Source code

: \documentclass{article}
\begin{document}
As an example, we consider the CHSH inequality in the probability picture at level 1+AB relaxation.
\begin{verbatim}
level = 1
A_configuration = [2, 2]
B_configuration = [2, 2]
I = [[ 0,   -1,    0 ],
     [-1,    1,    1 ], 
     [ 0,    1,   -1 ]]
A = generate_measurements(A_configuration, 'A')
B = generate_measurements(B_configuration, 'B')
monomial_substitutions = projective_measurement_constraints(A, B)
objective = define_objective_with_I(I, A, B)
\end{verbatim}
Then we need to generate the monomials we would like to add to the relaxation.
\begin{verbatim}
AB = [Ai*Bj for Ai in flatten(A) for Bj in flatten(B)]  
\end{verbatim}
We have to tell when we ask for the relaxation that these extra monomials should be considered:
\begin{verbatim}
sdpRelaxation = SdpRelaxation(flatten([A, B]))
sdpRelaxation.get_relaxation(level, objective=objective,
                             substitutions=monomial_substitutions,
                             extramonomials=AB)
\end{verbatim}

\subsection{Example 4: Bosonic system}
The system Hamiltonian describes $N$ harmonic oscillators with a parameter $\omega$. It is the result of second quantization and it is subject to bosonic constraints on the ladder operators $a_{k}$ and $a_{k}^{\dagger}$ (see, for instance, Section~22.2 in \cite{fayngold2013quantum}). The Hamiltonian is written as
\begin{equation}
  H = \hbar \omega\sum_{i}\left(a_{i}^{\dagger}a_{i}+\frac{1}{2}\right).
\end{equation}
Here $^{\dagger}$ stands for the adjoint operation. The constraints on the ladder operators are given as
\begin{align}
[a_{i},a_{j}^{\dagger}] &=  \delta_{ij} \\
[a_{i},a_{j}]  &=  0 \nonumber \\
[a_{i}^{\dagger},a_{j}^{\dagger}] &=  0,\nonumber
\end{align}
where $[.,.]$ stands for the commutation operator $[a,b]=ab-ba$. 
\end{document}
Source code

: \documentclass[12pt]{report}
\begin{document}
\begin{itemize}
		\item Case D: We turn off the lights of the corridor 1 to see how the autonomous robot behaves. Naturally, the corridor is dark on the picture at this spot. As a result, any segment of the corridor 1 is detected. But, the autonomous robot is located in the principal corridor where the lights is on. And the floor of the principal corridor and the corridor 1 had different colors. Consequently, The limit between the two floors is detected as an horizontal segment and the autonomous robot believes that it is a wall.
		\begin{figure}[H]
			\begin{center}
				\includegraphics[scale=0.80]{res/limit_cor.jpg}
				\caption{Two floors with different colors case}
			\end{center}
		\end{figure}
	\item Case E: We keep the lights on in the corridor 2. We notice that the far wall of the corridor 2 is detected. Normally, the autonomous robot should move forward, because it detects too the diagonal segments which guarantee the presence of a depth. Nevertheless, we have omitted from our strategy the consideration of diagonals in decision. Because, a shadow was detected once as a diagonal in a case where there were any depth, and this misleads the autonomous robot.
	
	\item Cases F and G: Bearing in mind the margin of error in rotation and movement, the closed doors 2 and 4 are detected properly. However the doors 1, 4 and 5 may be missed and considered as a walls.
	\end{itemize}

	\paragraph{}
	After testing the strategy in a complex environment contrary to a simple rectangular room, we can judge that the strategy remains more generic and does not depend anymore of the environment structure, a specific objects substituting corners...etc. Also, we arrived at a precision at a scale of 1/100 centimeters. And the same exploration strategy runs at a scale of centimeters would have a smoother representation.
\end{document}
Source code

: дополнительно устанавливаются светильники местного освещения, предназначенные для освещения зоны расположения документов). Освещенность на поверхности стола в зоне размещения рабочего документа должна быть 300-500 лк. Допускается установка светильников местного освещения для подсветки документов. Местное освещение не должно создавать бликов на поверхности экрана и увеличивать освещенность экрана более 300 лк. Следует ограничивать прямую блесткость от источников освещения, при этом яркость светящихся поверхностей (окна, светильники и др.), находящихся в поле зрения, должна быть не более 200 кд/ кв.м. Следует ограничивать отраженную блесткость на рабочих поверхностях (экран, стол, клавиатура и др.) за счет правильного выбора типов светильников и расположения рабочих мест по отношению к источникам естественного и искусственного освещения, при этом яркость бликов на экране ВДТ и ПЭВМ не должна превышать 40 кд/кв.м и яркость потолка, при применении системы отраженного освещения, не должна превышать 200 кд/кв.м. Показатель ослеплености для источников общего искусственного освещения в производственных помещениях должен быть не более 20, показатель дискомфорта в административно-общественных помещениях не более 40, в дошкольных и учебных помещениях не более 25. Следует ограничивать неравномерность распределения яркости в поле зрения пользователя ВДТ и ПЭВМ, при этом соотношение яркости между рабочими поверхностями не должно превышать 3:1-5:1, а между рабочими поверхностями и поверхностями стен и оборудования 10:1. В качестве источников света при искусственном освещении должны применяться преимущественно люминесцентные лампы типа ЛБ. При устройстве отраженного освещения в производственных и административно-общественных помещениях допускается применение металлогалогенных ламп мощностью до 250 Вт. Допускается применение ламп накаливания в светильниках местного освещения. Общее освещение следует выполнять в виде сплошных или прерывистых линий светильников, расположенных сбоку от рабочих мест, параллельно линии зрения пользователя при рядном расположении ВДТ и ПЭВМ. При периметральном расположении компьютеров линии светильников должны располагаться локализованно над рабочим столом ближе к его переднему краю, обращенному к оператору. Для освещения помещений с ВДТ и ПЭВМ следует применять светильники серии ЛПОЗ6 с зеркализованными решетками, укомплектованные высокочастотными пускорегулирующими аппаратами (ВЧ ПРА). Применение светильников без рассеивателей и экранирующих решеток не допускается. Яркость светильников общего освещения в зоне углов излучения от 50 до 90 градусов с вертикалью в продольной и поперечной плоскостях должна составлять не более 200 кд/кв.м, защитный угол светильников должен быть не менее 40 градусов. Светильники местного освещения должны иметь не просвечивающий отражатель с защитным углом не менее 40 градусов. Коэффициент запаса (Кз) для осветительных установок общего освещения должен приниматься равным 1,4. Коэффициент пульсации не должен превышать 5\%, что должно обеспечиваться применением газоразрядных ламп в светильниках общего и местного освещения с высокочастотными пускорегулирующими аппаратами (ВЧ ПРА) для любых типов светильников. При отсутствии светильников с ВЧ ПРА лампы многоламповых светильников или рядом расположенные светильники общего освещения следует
__________
- [WORK REQUEST]
Find every line above that contains the word "sdpRelaxation", and return each one.

- [TASK RESPONSE]
sdpRelaxation = SdpRelaxation(flatten([A, B]))
sdpRelaxation.get_relaxation(level, objective=objective,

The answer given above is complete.